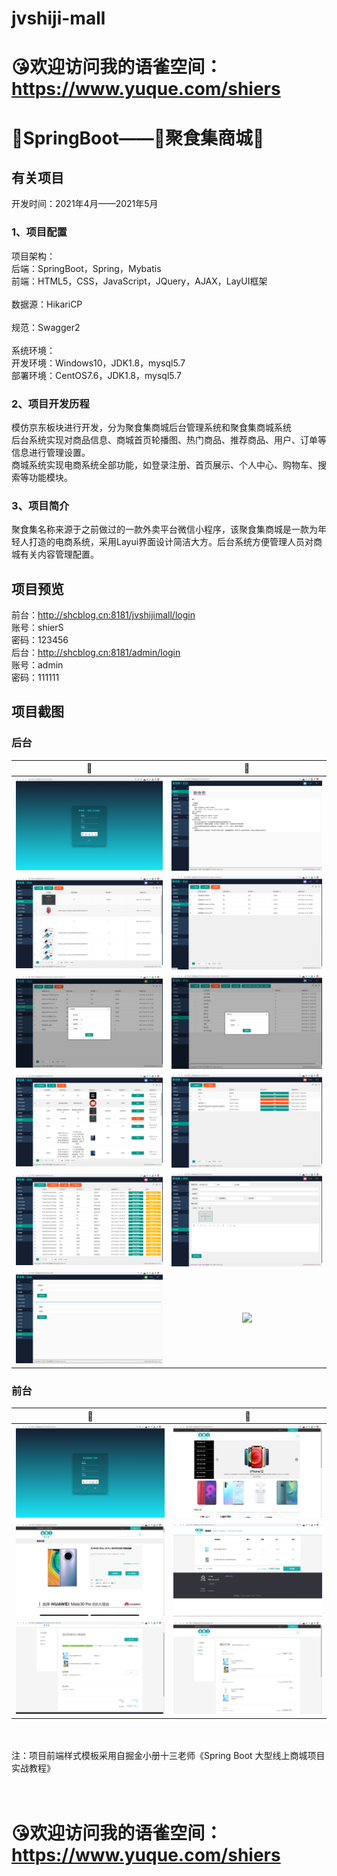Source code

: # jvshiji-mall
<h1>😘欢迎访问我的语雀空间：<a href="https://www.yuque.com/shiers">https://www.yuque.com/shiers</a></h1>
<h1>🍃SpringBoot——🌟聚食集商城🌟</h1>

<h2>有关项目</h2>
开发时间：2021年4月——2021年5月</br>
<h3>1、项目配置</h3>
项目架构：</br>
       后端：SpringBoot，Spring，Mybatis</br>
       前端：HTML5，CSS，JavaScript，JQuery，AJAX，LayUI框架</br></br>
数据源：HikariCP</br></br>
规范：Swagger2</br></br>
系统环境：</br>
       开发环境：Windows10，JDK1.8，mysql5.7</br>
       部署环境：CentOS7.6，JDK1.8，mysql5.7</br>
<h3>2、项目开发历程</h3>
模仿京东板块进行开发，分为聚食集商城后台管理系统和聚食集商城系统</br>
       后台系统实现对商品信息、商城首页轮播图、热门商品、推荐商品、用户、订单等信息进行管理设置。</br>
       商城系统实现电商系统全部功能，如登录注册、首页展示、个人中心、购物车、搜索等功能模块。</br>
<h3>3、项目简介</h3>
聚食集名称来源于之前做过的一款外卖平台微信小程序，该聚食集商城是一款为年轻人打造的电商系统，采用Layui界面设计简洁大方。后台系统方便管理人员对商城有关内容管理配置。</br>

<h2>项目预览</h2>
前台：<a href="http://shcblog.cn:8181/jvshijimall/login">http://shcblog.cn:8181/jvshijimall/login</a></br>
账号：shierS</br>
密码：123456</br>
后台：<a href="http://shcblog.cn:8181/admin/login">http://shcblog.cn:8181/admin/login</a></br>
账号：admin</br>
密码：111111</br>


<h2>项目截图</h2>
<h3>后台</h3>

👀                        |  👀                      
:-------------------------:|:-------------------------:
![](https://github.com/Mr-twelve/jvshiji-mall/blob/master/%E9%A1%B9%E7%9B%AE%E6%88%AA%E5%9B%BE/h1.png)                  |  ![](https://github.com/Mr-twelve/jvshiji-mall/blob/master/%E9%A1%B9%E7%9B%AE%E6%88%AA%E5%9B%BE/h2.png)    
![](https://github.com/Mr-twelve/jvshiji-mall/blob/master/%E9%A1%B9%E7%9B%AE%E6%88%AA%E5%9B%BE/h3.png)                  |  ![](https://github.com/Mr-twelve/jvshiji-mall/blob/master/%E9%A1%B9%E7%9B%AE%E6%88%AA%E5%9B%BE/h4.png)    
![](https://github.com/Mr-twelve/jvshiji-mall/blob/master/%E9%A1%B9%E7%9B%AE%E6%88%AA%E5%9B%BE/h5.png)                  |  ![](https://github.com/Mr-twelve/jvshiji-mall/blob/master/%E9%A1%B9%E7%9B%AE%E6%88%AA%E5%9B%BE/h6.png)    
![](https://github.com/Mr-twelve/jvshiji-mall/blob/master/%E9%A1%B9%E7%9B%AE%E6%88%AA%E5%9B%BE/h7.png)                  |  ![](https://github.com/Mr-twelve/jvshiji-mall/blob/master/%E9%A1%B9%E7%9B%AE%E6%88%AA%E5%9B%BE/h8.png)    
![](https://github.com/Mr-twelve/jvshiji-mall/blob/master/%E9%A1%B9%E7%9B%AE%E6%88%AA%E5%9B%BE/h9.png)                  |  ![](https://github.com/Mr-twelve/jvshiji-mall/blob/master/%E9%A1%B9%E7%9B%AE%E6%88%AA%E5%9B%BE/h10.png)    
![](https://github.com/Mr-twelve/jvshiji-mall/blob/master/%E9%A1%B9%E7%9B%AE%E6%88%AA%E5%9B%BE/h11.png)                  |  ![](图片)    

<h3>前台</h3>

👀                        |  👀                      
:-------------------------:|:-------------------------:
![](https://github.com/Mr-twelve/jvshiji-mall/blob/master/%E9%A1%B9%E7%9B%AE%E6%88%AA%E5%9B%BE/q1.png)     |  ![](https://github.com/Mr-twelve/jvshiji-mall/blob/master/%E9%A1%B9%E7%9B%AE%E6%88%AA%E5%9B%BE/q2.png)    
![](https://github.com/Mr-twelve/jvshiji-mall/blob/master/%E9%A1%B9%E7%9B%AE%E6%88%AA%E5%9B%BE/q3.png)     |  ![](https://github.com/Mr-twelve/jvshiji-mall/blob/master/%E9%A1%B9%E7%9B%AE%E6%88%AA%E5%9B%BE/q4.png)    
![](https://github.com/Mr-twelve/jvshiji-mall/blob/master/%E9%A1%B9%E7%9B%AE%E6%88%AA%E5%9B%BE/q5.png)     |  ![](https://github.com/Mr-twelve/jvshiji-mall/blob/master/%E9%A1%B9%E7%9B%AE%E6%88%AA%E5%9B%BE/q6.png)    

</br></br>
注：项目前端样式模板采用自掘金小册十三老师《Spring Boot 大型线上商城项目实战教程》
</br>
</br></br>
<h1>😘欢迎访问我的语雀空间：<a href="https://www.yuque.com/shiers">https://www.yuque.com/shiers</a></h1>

---

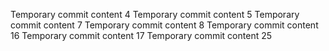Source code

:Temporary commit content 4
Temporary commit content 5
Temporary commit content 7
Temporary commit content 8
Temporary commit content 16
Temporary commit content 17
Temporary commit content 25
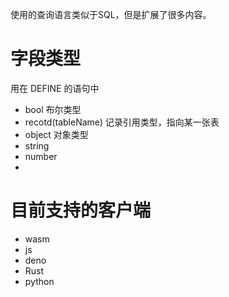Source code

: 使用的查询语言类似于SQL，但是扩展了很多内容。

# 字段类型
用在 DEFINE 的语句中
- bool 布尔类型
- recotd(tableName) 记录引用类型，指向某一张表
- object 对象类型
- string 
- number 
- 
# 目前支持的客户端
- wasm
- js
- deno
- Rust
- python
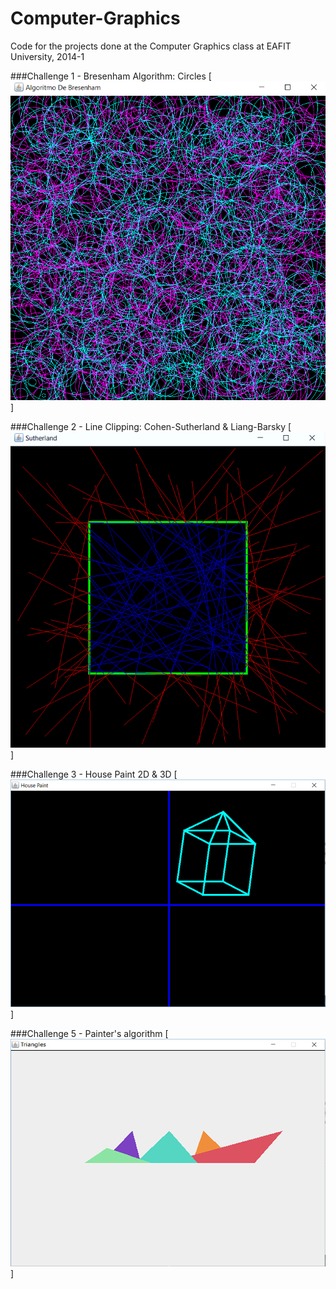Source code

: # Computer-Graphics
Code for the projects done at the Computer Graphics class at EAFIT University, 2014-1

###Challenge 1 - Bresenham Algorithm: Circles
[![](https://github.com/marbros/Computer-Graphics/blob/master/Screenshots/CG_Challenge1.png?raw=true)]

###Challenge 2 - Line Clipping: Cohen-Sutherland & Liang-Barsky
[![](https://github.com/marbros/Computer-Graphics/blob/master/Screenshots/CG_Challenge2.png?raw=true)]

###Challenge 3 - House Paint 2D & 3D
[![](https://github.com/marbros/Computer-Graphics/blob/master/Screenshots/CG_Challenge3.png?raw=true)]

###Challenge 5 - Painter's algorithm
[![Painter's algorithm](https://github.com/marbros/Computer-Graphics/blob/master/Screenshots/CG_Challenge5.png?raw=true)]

• Task goal:
Search the lines above for the string "SpringBoot" and copy each line that has it.

• Your solution:
<h1>🍃SpringBoot——🌟聚食集商城🌟</h1>
       后端：SpringBoot，Spring，Mybatis</br>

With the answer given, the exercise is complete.